## Task item
Write out, word for word, only the lines from the one containing "1.98707770e-06 1.98715250e-06 1.98722409e-06" through the final line of the data.

(Rendered images with source text)
□ □ □

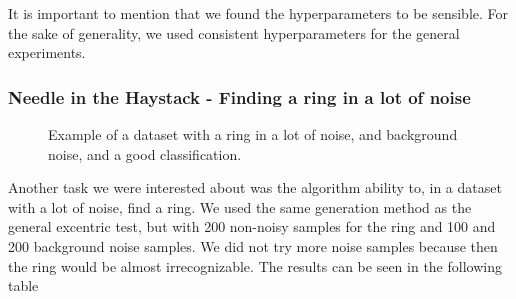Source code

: \documentclass[conference]{IEEEtran}
\begin{document}
It is important to mention that we found the hyperparameters to be sensible. For the sake of generality, we used consistent hyperparameters for the general experiments.


\subsubsection{Needle in the Haystack - Finding a ring in a lot of noise}

\begin{figure}[H]
    \centering
    \resizebox{0.9\linewidth}{!}{}
    \label{fig:needle}
    \caption{Example of a dataset with a ring in a lot of noise, and background noise, and a good classification.}
\end{figure}

Another task we were interested about was the algorithm ability to, in a dataset with a lot of noise, find a ring. We used the same generation method as the general excentric test,
but with 200 non-noisy samples for the ring and 100 and 200 background noise samples. We did not try more noise samples because then the ring would be almost irrecognizable.
The results can be seen in the following table






\vspace{12pt}
\color{red}
\end{document}
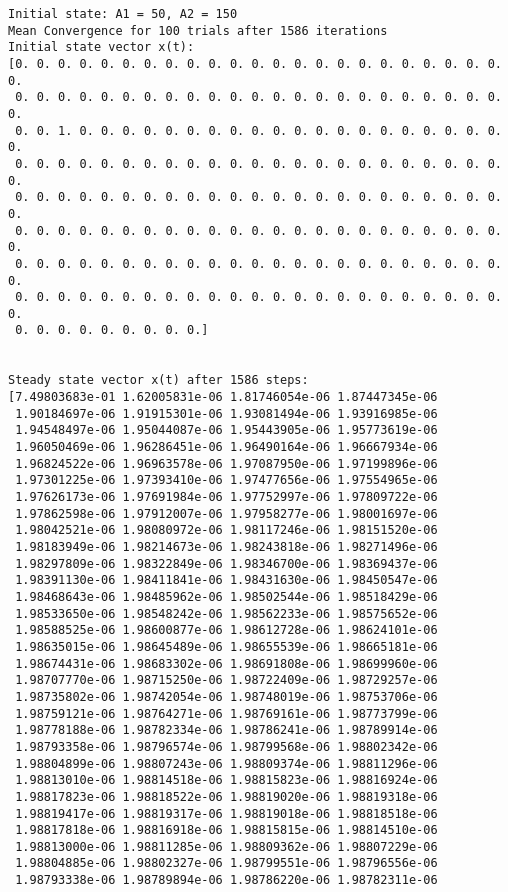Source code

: \documentclass[11pt]{article}
\begin{document}
\begin{Verbatim}[commandchars=\\\{\}]
Initial state: A1 = 50, A2 = 150
Mean Convergence for 100 trials after 1586 iterations
Initial state vector x(t):
[0. 0. 0. 0. 0. 0. 0. 0. 0. 0. 0. 0. 0. 0. 0. 0. 0. 0. 0. 0. 0. 0. 0. 0.
 0. 0. 0. 0. 0. 0. 0. 0. 0. 0. 0. 0. 0. 0. 0. 0. 0. 0. 0. 0. 0. 0. 0. 0.
 0. 0. 1. 0. 0. 0. 0. 0. 0. 0. 0. 0. 0. 0. 0. 0. 0. 0. 0. 0. 0. 0. 0. 0.
 0. 0. 0. 0. 0. 0. 0. 0. 0. 0. 0. 0. 0. 0. 0. 0. 0. 0. 0. 0. 0. 0. 0. 0.
 0. 0. 0. 0. 0. 0. 0. 0. 0. 0. 0. 0. 0. 0. 0. 0. 0. 0. 0. 0. 0. 0. 0. 0.
 0. 0. 0. 0. 0. 0. 0. 0. 0. 0. 0. 0. 0. 0. 0. 0. 0. 0. 0. 0. 0. 0. 0. 0.
 0. 0. 0. 0. 0. 0. 0. 0. 0. 0. 0. 0. 0. 0. 0. 0. 0. 0. 0. 0. 0. 0. 0. 0.
 0. 0. 0. 0. 0. 0. 0. 0. 0. 0. 0. 0. 0. 0. 0. 0. 0. 0. 0. 0. 0. 0. 0. 0.
 0. 0. 0. 0. 0. 0. 0. 0. 0.]


Steady state vector x(t) after 1586 steps:
[7.49803683e-01 1.62005831e-06 1.81746054e-06 1.87447345e-06
 1.90184697e-06 1.91915301e-06 1.93081494e-06 1.93916985e-06
 1.94548497e-06 1.95044087e-06 1.95443905e-06 1.95773619e-06
 1.96050469e-06 1.96286451e-06 1.96490164e-06 1.96667934e-06
 1.96824522e-06 1.96963578e-06 1.97087950e-06 1.97199896e-06
 1.97301225e-06 1.97393410e-06 1.97477656e-06 1.97554965e-06
 1.97626173e-06 1.97691984e-06 1.97752997e-06 1.97809722e-06
 1.97862598e-06 1.97912007e-06 1.97958277e-06 1.98001697e-06
 1.98042521e-06 1.98080972e-06 1.98117246e-06 1.98151520e-06
 1.98183949e-06 1.98214673e-06 1.98243818e-06 1.98271496e-06
 1.98297809e-06 1.98322849e-06 1.98346700e-06 1.98369437e-06
 1.98391130e-06 1.98411841e-06 1.98431630e-06 1.98450547e-06
 1.98468643e-06 1.98485962e-06 1.98502544e-06 1.98518429e-06
 1.98533650e-06 1.98548242e-06 1.98562233e-06 1.98575652e-06
 1.98588525e-06 1.98600877e-06 1.98612728e-06 1.98624101e-06
 1.98635015e-06 1.98645489e-06 1.98655539e-06 1.98665181e-06
 1.98674431e-06 1.98683302e-06 1.98691808e-06 1.98699960e-06
 1.98707770e-06 1.98715250e-06 1.98722409e-06 1.98729257e-06
 1.98735802e-06 1.98742054e-06 1.98748019e-06 1.98753706e-06
 1.98759121e-06 1.98764271e-06 1.98769161e-06 1.98773799e-06
 1.98778188e-06 1.98782334e-06 1.98786241e-06 1.98789914e-06
 1.98793358e-06 1.98796574e-06 1.98799568e-06 1.98802342e-06
 1.98804899e-06 1.98807243e-06 1.98809374e-06 1.98811296e-06
 1.98813010e-06 1.98814518e-06 1.98815823e-06 1.98816924e-06
 1.98817823e-06 1.98818522e-06 1.98819020e-06 1.98819318e-06
 1.98819417e-06 1.98819317e-06 1.98819018e-06 1.98818518e-06
 1.98817818e-06 1.98816918e-06 1.98815815e-06 1.98814510e-06
 1.98813000e-06 1.98811285e-06 1.98809362e-06 1.98807229e-06
 1.98804885e-06 1.98802327e-06 1.98799551e-06 1.98796556e-06
 1.98793338e-06 1.98789894e-06 1.98786220e-06 1.98782311e-06

\end{Verbatim}
\end{document}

□ □ □

## Reply
 1.98707770e-06 1.98715250e-06 1.98722409e-06 1.98729257e-06
 1.98735802e-06 1.98742054e-06 1.98748019e-06 1.98753706e-06
 1.98759121e-06 1.98764271e-06 1.98769161e-06 1.98773799e-06
 1.98778188e-06 1.98782334e-06 1.98786241e-06 1.98789914e-06
 1.98793358e-06 1.98796574e-06 1.98799568e-06 1.98802342e-06
 1.98804899e-06 1.98807243e-06 1.98809374e-06 1.98811296e-06
 1.98813010e-06 1.98814518e-06 1.98815823e-06 1.98816924e-06
 1.98817823e-06 1.98818522e-06 1.98819020e-06 1.98819318e-06
 1.98819417e-06 1.98819317e-06 1.98819018e-06 1.98818518e-06
 1.98817818e-06 1.98816918e-06 1.98815815e-06 1.98814510e-06
 1.98813000e-06 1.98811285e-06 1.98809362e-06 1.98807229e-06
 1.98804885e-06 1.98802327e-06 1.98799551e-06 1.98796556e-06
 1.98793338e-06 1.98789894e-06 1.98786220e-06 1.98782311e-06

\end{Verbatim}
\end{document}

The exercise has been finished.